Whatever the reason, last month's business headlines must have
begun to
shake his confidence in his infallibility.
"Inflation at its highest point for 7 years", reported the Times (13
July) and, the next day, "Questionmark
over UK growth as jobless claims rise".Reporting on this Gabriel
Rozenberg, the Times' Economics Reporter, wrote: "Fears that the
slowing economy
is triggering a sustained rise in unemployment have intensified after
the number of people claiming jobless benefits rose for a fifth
month in a row . . . The last time the count rose for five consecutive
months was in 1992 . . . The Government's
preferred survey-based measure of unemployment fell by 4,000 in the
three months to May, the Office for National Statistics said. But
analysts said that at 1,426,000, the measure was still 43,000 higher
than in August last year. Employment fell by 72,000 in the same period,
the biggest drop since 1993".
What amounts to "mass" unemployment can be a matter of opinion,
but 1,426,000 unemployed (plus many more on incapacity
benefit or paid to do nothing on various "job creation" schemes) would
have been regarded as such in the 50s, 60s and 70s.

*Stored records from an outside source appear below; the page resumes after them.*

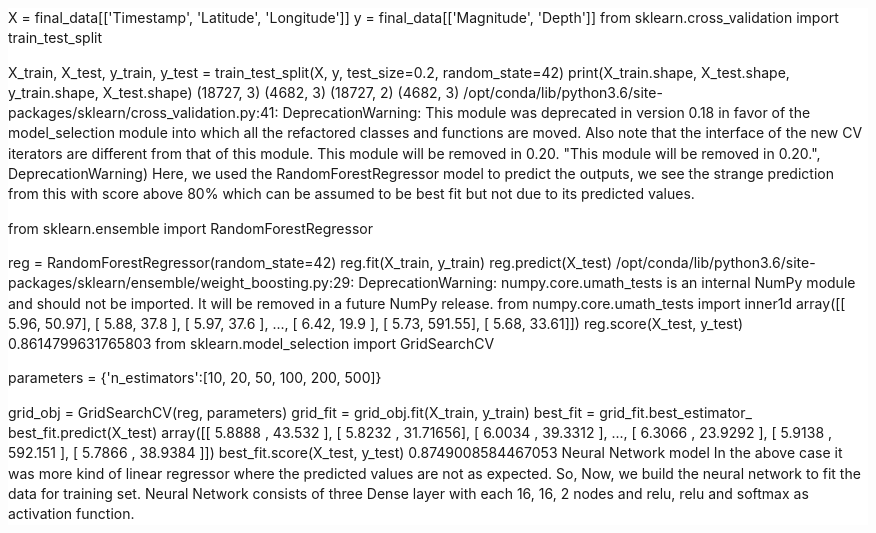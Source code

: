 X = final_data[['Timestamp', 'Latitude', 'Longitude']]
y = final_data[['Magnitude', 'Depth']]
from sklearn.cross_validation import train_test_split

X_train, X_test, y_train, y_test = train_test_split(X, y, test_size=0.2, random_state=42)
print(X_train.shape, X_test.shape, y_train.shape, X_test.shape)
(18727, 3) (4682, 3) (18727, 2) (4682, 3)
/opt/conda/lib/python3.6/site-packages/sklearn/cross_validation.py:41: DeprecationWarning: This module was deprecated in version 0.18 in favor of the model_selection module into which all the refactored classes and functions are moved. Also note that the interface of the new CV iterators are different from that of this module. This module will be removed in 0.20.
  "This module will be removed in 0.20.", DeprecationWarning)
Here, we used the RandomForestRegressor model to predict the outputs, we see the strange prediction from this with score above 80% which can be assumed to be best fit but not due to its predicted values.

from sklearn.ensemble import RandomForestRegressor

reg = RandomForestRegressor(random_state=42)
reg.fit(X_train, y_train)
reg.predict(X_test)
/opt/conda/lib/python3.6/site-packages/sklearn/ensemble/weight_boosting.py:29: DeprecationWarning: numpy.core.umath_tests is an internal NumPy module and should not be imported. It will be removed in a future NumPy release.
  from numpy.core.umath_tests import inner1d
array([[  5.96,  50.97],
       [  5.88,  37.8 ],
       [  5.97,  37.6 ],
       ...,
       [  6.42,  19.9 ],
       [  5.73, 591.55],
       [  5.68,  33.61]])
reg.score(X_test, y_test)
0.8614799631765803
from sklearn.model_selection import GridSearchCV

parameters = {'n_estimators':[10, 20, 50, 100, 200, 500]}

grid_obj = GridSearchCV(reg, parameters)
grid_fit = grid_obj.fit(X_train, y_train)
best_fit = grid_fit.best_estimator_
best_fit.predict(X_test)
array([[  5.8888 ,  43.532  ],
       [  5.8232 ,  31.71656],
       [  6.0034 ,  39.3312 ],
       ...,
       [  6.3066 ,  23.9292 ],
       [  5.9138 , 592.151  ],
       [  5.7866 ,  38.9384 ]])
best_fit.score(X_test, y_test)
0.8749008584467053
Neural Network model
In the above case it was more kind of linear regressor where the predicted values are not as expected. So, Now, we build the neural network to fit the data for training set. Neural Network consists of three Dense layer with each 16, 16, 2 nodes and relu, relu and softmax as activation function.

Another indication that Gordon Brown's luck at having been Chancellor
during an unusually long period of recovery may be
beginning to run out was the headline a couple of days previously
"Manufacturers bear the cost of surging oil prices":
"Surging oil prices have forced up manufacturers' costs by the fastest
rate for 20 years, tightening
margins, official figures
showed yesterday". This led, reported Gabriel Rozenberg (Times, 12
July), to input prices going up by 2.3 percent between May and June.
"The rise meant thatmanufacturers'
costs for goods have risen 12.1 percent in the year to June, the
largest annual rise since March 1985, but weak consumer demand has made
it difficult to raise prices". Output prices actually fell 0.2 percent
in June. As one analyst put it, this was "good news for high street
goods inflation, but not for profits".
Since capitalism runs on profits and responds to changes in the
rate of profit (rather than to consumer demand, as the popular defence
of capitalism claims), this could be a serious development. Anything
more than a merely passing fall in profit margins is bound to translate
itself sooner or later in falling production, rising unemployment and
falling consumer demand. When this happens, Brown will discover that
governments don't, and can't, control the way capitalism works and that
he hadn't discovered a magic formula for preventing the boom-slump
cycle and engineering sustained growth.